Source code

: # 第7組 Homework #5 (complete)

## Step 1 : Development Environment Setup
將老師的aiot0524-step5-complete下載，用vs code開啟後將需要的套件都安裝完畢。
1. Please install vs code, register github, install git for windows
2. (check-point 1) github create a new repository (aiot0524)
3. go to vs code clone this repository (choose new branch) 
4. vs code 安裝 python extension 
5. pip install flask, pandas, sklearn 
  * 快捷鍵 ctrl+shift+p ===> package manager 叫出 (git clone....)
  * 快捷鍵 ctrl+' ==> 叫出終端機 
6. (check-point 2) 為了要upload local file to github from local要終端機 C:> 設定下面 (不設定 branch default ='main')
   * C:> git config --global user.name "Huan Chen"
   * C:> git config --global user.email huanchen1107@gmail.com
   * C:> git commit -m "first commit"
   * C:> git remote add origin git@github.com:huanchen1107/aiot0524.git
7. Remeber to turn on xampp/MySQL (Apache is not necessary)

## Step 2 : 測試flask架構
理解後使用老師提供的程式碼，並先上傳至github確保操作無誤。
☆ ☆ ☆ ☆ ☆ ☆ ☆
_Assigned task_. The answer must be the line containing "--global user.email huanchen1107@gmail.com" and every line after it to the end of the data, each set down exactly.

_Reply to the exercise_.
   * C:> git config --global user.email huanchen1107@gmail.com
   * C:> git commit -m "first commit"
   * C:> git remote add origin git@github.com:huanchen1107/aiot0524.git
7. Remeber to turn on xampp/MySQL (Apache is not necessary)

## Step 2 : 測試flask架構
理解後使用老師提供的程式碼，並先上傳至github確保操作無誤。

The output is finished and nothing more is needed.